Данная языковая установка тесно сопряжена у А. Введенского с установкой метафизической – провести «поэтическую критику разума – более основательную, чем та (Канта), отвлеченная» [Сборище 2000: 186]. Яков Друскин, комментируя эту задачу Введенского, называет его творческий метод «эстетической гносеологией». Он состоит в том, что все языковые аномалии в поэзии Введенского суть не просто литературные приемы, а особые инструменты познания – познания себя, мира, а также времени, смерти, Бога. Каждый так называемый стилистический прием здесь предстает в трех ипостасях: а) прием онтологического познания; б) прием гносеологический; в) прием поэтический. По Друскину, «гносеологически – бессмыслица как прием познания жизни и мира осуществляется поэтически, и как результат – изображение сущности жизни. Поэтому Введенский и считал, что о стихотворении надо говорить – правильно или неправильно, а не красиво или некрасиво» [Там же: 50]. Поэтический текст здесь включается в процесс познания как поиск знания. «Цель автора – приобщить к самой ситуации поиска знания: что существует в мире, каково значение существующего, каковы связи между словами и предметами» [Валиева 1998: 23]. В «Разговорах» «чинарей» встречается следующая реплика Введенского: «<…> я убедился в ложности прежних связей, но не могу сказать, какие должны быть новые. Я даже не знаю, должна ли быть одна система связей или их много» [Сборище 2000: 186]. Такая озадаченность поэта перед своими собственными творениями неслучайна. Язык как материал поэтического творчества испытывает здесь некое глубинное преображение внутри себя, настолько радикальное, что сам творец уже не может отдать себе отчет в этих процессах.
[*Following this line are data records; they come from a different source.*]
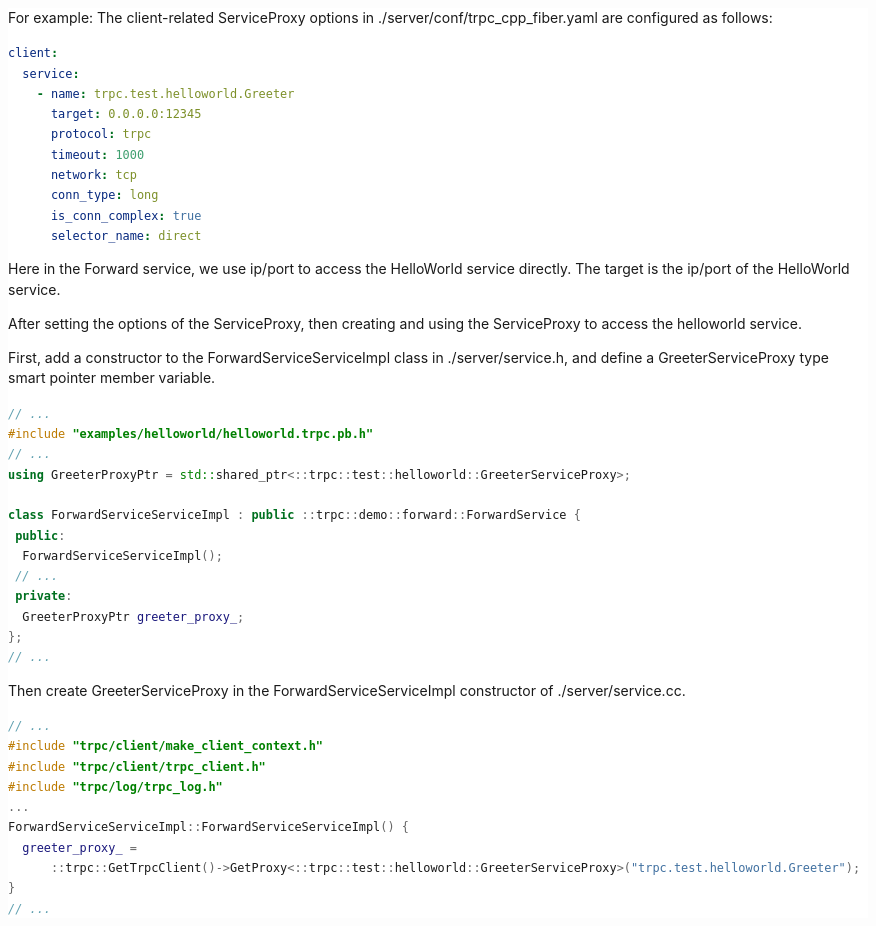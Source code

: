    For example: The client-related ServiceProxy options in ./server/conf/trpc_cpp_fiber.yaml are configured as follows:

   ```yaml
   client:
     service:
       - name: trpc.test.helloworld.Greeter
         target: 0.0.0.0:12345      
         protocol: trpc
         timeout: 1000
         network: tcp
         conn_type: long
         is_conn_complex: true
         selector_name: direct
   ```

   Here in the Forward service, we use ip/port to access the HelloWorld service directly. The target is the ip/port of the HelloWorld service.

   After setting the options of the ServiceProxy, then creating and using the ServiceProxy to access the helloworld service.

   First, add a constructor to the ForwardServiceServiceImpl class in ./server/service.h, and define a GreeterServiceProxy type smart pointer member variable.

   ```cpp
   // ...
   #include "examples/helloworld/helloworld.trpc.pb.h"
   // ...
   using GreeterProxyPtr = std::shared_ptr<::trpc::test::helloworld::GreeterServiceProxy>;
   
   class ForwardServiceServiceImpl : public ::trpc::demo::forward::ForwardService {
    public:
     ForwardServiceServiceImpl();
    // ...
    private:
     GreeterProxyPtr greeter_proxy_;
   };
   // ...
   ```

   Then create GreeterServiceProxy in the ForwardServiceServiceImpl constructor of ./server/service.cc.

   ```cpp
   // ...
   #include "trpc/client/make_client_context.h"
   #include "trpc/client/trpc_client.h"
   #include "trpc/log/trpc_log.h"
   ...
   ForwardServiceServiceImpl::ForwardServiceServiceImpl() {
     greeter_proxy_ =
         ::trpc::GetTrpcClient()->GetProxy<::trpc::test::helloworld::GreeterServiceProxy>("trpc.test.helloworld.Greeter");
   }
   // ...
   ```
Тем важнее для нас в данном случае свидетельства Я. Друскина, который выступил в роли толкователя А. Введенского и тем самым попытался теоретически обосновать суть чинарского языкового эксперимента.
В поэтике «чинарей» – А. Введенского и Я. Друскина – в качестве ключевых концептов выступают: «мир», «язык», «бессмыслица», «смысл (глубинный)», «понимание-непонимание». Как связаны эти концепты между собой в представлении самих авторов?
Во-первых, язык мыслится «чинарями» как модель мира. «<…> Язык и мир встречаются», – пишет Друскин. На вопрос «для чего нужен язык, в чем его функция?» Л. Липавский отвечает в «Разговорах»: «Он разрезает мир на куски и, значит, подчиняет его» [Сборище 2000: 188]. Модель мира и сам мир начинают совпадать, накладываться друг на друга (В записях Я. Друскина часто возникают размышления типа «я наложил сетку на мир…»). В результате этой операции наложения мир осознается как бессвязный. Ср. у Введенского: «<…> у меня основное ощущение бессвязности мира и раздробленности времени. А так как это противоречит разуму, то значит разум не понимает мира» [Там же: 186]. Далее, это «ощущение бессвязности мира и раздробленности времени» отражается и на самом языке, на его поэтической организации. Но поэтическая (ритмическая) организация языка есть уже явление эстетического плана. Ритм в поэтической речи выражает закон соотношения, чередования языковых элементов. Как и в любой поэтической системе, в стихотворной речи А. Введенского организация языка, ритмический фактор, имеет смыслоформирующий характер. Однако особенностью поэзии Введенского является то, что элементы языка здесь играют роль не системообразующую, а системоразрушающую. Каждая структура здесь – антиструктура. Принцип остранения В. Шкловского доводится здесь до своего логического предела.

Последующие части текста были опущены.